BLOG #130 1/29/2016
These are some of the Longo paintings from his series.
I have written before (“INSPIRATION” BLOG #126,1/15/2016)
about the “borrowing” of ideas in art as well in virtually every aspect of human creative endeavor. The theme of borrowing in art is a rich one, so I’m writing about it again, and probably not for the last time.
In this blog I offer what I hope are a few interesting “human” occurrences.
The respected photo editor at NEW YORK MAGAZINE, Jody Quon, called me one day to ask if I’d make a photograph for the cover of the magazine referenced by the series “Men in the Cities” by the great American artist, Robert Longo. The cover story dealt with the emasculation of former “Masters of The Universe” on Wall Street.

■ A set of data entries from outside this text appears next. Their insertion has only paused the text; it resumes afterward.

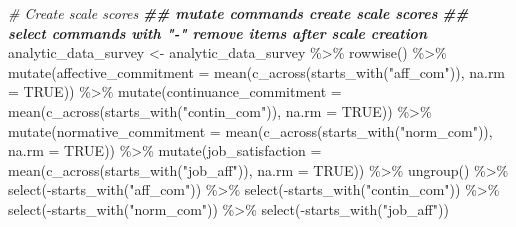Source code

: \documentclass[
]{krantz}
\makeatletter
\newenvironment{Shaded}{\begin{snugshade}}{\end{snugshade}}
\newcommand{\AttributeTok}[1]{\textcolor[rgb]{0.61,0.61,0.61}{#1}}
\newcommand{\CommentTok}[1]{\textcolor[rgb]{0.37,0.37,0.37}{\textit{#1}}}
\newcommand{\ConstantTok}[1]{\textcolor[rgb]{0,0,0}{#1}}
\newcommand{\DocumentationTok}[1]{\textcolor[rgb]{0.37,0.37,0.37}{\textbf{\textit{#1}}}}
\newcommand{\FunctionTok}[1]{\textcolor[rgb]{0,0,0}{#1}}
\newcommand{\NormalTok}[1]{#1}
\newcommand{\OtherTok}[1]{\textcolor[rgb]{0.37,0.37,0.37}{#1}}
\newcommand{\SpecialCharTok}[1]{\textcolor[rgb]{0,0,0}{#1}}
\newcommand{\StringTok}[1]{\textcolor[rgb]{0.5,0.5,0.5}{#1}}
\newenvironment{kframe}{%
\medskip{}
\setlength{\fboxsep}{.8em}
 \def\at@end@of@kframe{}%
 \ifinner\ifhmode%
  \def\at@end@of@kframe{\end{minipage}}%
  \begin{minipage}{\columnwidth}%
 \fi\fi%
 \def\FrameCommand##1{\hskip\@totalleftmargin \hskip-\fboxsep
 \colorbox{shadecolor}{##1}\hskip-\fboxsep
     \hskip-\linewidth \hskip-\@totalleftmargin \hskip\columnwidth}%
 \MakeFramed {\advance\hsize-\width
   \@totalleftmargin\z@ \linewidth\hsize
   \@setminipage}}%
 {\par\unskip\endMakeFramed%
 \at@end@of@kframe}
\renewenvironment{Shaded}{\begin{kframe}}{\end{kframe}}
\makeatother
\begin{document}
\begin{Shaded}
\begin{Highlighting}[]
\CommentTok{\# Create scale scores}
\DocumentationTok{\#\# mutate commands create scale scores}
\DocumentationTok{\#\# select commands with "{-}" remove items after scale creation}
\NormalTok{analytic\_data\_survey }\OtherTok{\textless{}{-}}\NormalTok{ analytic\_data\_survey }\SpecialCharTok{\%\textgreater{}\%} 
  \FunctionTok{rowwise}\NormalTok{() }\SpecialCharTok{\%\textgreater{}\%} 
  \FunctionTok{mutate}\NormalTok{(}\AttributeTok{affective\_commitment =} \FunctionTok{mean}\NormalTok{(}\FunctionTok{c\_across}\NormalTok{(}\FunctionTok{starts\_with}\NormalTok{(}\StringTok{"aff\_com"}\NormalTok{)),}
                                     \AttributeTok{na.rm =} \ConstantTok{TRUE}\NormalTok{)) }\SpecialCharTok{\%\textgreater{}\%}
  \FunctionTok{mutate}\NormalTok{(}\AttributeTok{continuance\_commitment =} \FunctionTok{mean}\NormalTok{(}\FunctionTok{c\_across}\NormalTok{(}\FunctionTok{starts\_with}\NormalTok{(}\StringTok{"contin\_com"}\NormalTok{)),}
                                       \AttributeTok{na.rm =} \ConstantTok{TRUE}\NormalTok{)) }\SpecialCharTok{\%\textgreater{}\%}
  \FunctionTok{mutate}\NormalTok{(}\AttributeTok{normative\_commitment =} \FunctionTok{mean}\NormalTok{(}\FunctionTok{c\_across}\NormalTok{(}\FunctionTok{starts\_with}\NormalTok{(}\StringTok{"norm\_com"}\NormalTok{)),}
                                     \AttributeTok{na.rm =} \ConstantTok{TRUE}\NormalTok{)) }\SpecialCharTok{\%\textgreater{}\%}
  \FunctionTok{mutate}\NormalTok{(}\AttributeTok{job\_satisfaction =} \FunctionTok{mean}\NormalTok{(}\FunctionTok{c\_across}\NormalTok{(}\FunctionTok{starts\_with}\NormalTok{(}\StringTok{"job\_aff"}\NormalTok{)),}
                                 \AttributeTok{na.rm =} \ConstantTok{TRUE}\NormalTok{)) }\SpecialCharTok{\%\textgreater{}\%}
  \FunctionTok{ungroup}\NormalTok{() }\SpecialCharTok{\%\textgreater{}\%}
  \FunctionTok{select}\NormalTok{(}\SpecialCharTok{{-}}\FunctionTok{starts\_with}\NormalTok{(}\StringTok{"aff\_com"}\NormalTok{)) }\SpecialCharTok{\%\textgreater{}\%}
  \FunctionTok{select}\NormalTok{(}\SpecialCharTok{{-}}\FunctionTok{starts\_with}\NormalTok{(}\StringTok{"contin\_com"}\NormalTok{)) }\SpecialCharTok{\%\textgreater{}\%}
  \FunctionTok{select}\NormalTok{(}\SpecialCharTok{{-}}\FunctionTok{starts\_with}\NormalTok{(}\StringTok{"norm\_com"}\NormalTok{)) }\SpecialCharTok{\%\textgreater{}\%}
  \FunctionTok{select}\NormalTok{(}\SpecialCharTok{{-}}\FunctionTok{starts\_with}\NormalTok{(}\StringTok{"job\_aff"}\NormalTok{)) }
\end{Highlighting}
\end{Shaded}
\end{document}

I knew Longo’s work well, and even today vividly recall spending a few hours in 1989 at his major show at The Los Angeles County Museum of Art viewing, studying and admiring his work. I told Jody I would be interested, but said that before committing to the assignment I wanted to speak with Longo to make sure my “borrowing” would be okay with him. I also said I’d only do the photo if the magazine would place, right next to my cover credit, an acknowledgement of Longo’s work. She said, immediately, “Yes. Of course.”
I then called Longo whose studio, coincidentally, was located only a few blocks from ours in SOHO, in downtown Manhattan. When I asked for his permission to make the photographs, he responded, “Sure, go ahead, and thanks,” adding that this particular series had been referenced many times, almost always without credit, i.e. stolen. He was really appreciative that I had asked and wondered if maybe we could meet sometime. As fate would have it, we did happen to meet a few months later at a dinner party. Friendships can, on occasion, be formed through all sorts of unexpected connections.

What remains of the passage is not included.